I’ve never gotten seriously into heavy metal, but on occasion I pig out on grunge music for a few hours, and today I was listening to an NPR Music Fresh Air podcast where Dave Davies interviewed the musicians of a heavy metal group Acrassicauda who started playing heavy metal music in Baghdad and are now in the US.
This movie/video Heavy Metal in Baghdad (85 minutes—the entire film is available online) really gives you an understanding of what life has been like in Baghdad for a few years now. Machine guns being fired a block away while the crew is recording… mortal shells exploding during a concert in a hotel… getting stopped on the street… the feeling that they can only stay 5 minutes in one spot or something bad will happen. And it makes you think about the hundreds of thousands of Iraqis who have left the country for other parts of the world.

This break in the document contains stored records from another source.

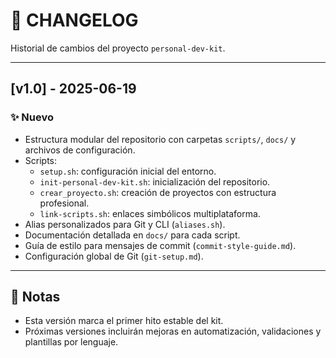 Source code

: # 📄 CHANGELOG

Historial de cambios del proyecto `personal-dev-kit`.

---

## [v1.0] - 2025-06-19

### ✨ Nuevo

- Estructura modular del repositorio con carpetas `scripts/`, `docs/` y archivos de configuración.
- Scripts:
  - `setup.sh`: configuración inicial del entorno.
  - `init-personal-dev-kit.sh`: inicialización del repositorio.
  - `crear_proyecto.sh`: creación de proyectos con estructura profesional.
  - `link-scripts.sh`: enlaces simbólicos multiplataforma.
- Alias personalizados para Git y CLI (`aliases.sh`).
- Documentación detallada en `docs/` para cada script.
- Guía de estilo para mensajes de commit (`commit-style-guide.md`).
- Configuración global de Git (`git-setup.md`).

---

## 📌 Notas

- Esta versión marca el primer hito estable del kit.
- Próximas versiones incluirán mejoras en automatización, validaciones y plantillas por lenguaje.
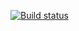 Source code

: [![Build status](https://ci.appveyor.com/api/projects/status/4ylsgw2itf2353gs?svg=true)](https://ci.appveyor.com/project/Girych/patterns-2) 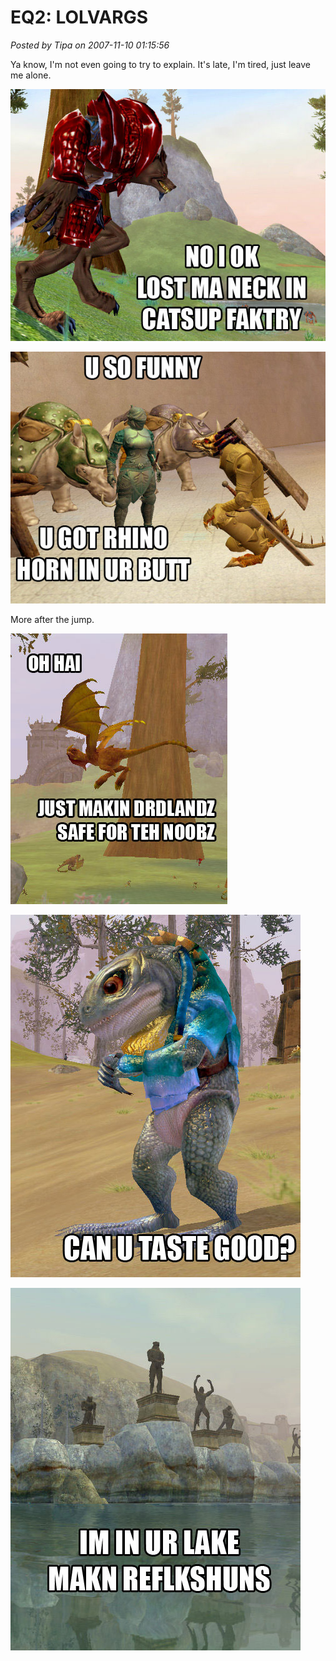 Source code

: # EQ2: LOLVARGS

*Posted by Tipa on 2007-11-10 01:15:56*

Ya know, I'm not even going to try to explain. It's late, I'm tired, just leave me alone.

![](../../../uploads/2007/11/lol5.jpg)

![](../../../uploads/2007/11/lol3.jpg)

More after the jump.



![](../../../uploads/2007/11/lol1.jpg)

![](../../../uploads/2007/11/lol2.jpg)

![](../../../uploads/2007/11/lol4.jpg)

The band escaped Iraq and ended up in the US – via Syria.
By itself the movie wouldn’t have sparked a blog article, but I had a conversation last week with some consultants who are studying the sociology of hacking and are doing some thinking about whether the talent that’s going into the creation of malware might be refocused on more productive enterprises. What you’ll see in this movie is the frustration and anger that wells up in people living under conditions of war year after year. It somehow sparked in me a feeling of where many hackers must be coming from these days! These guys were “living with death and fear every day.” From that standpoint, let alone the images of heavy metal way out of its element in Iraq and Syria, it’s worth watching.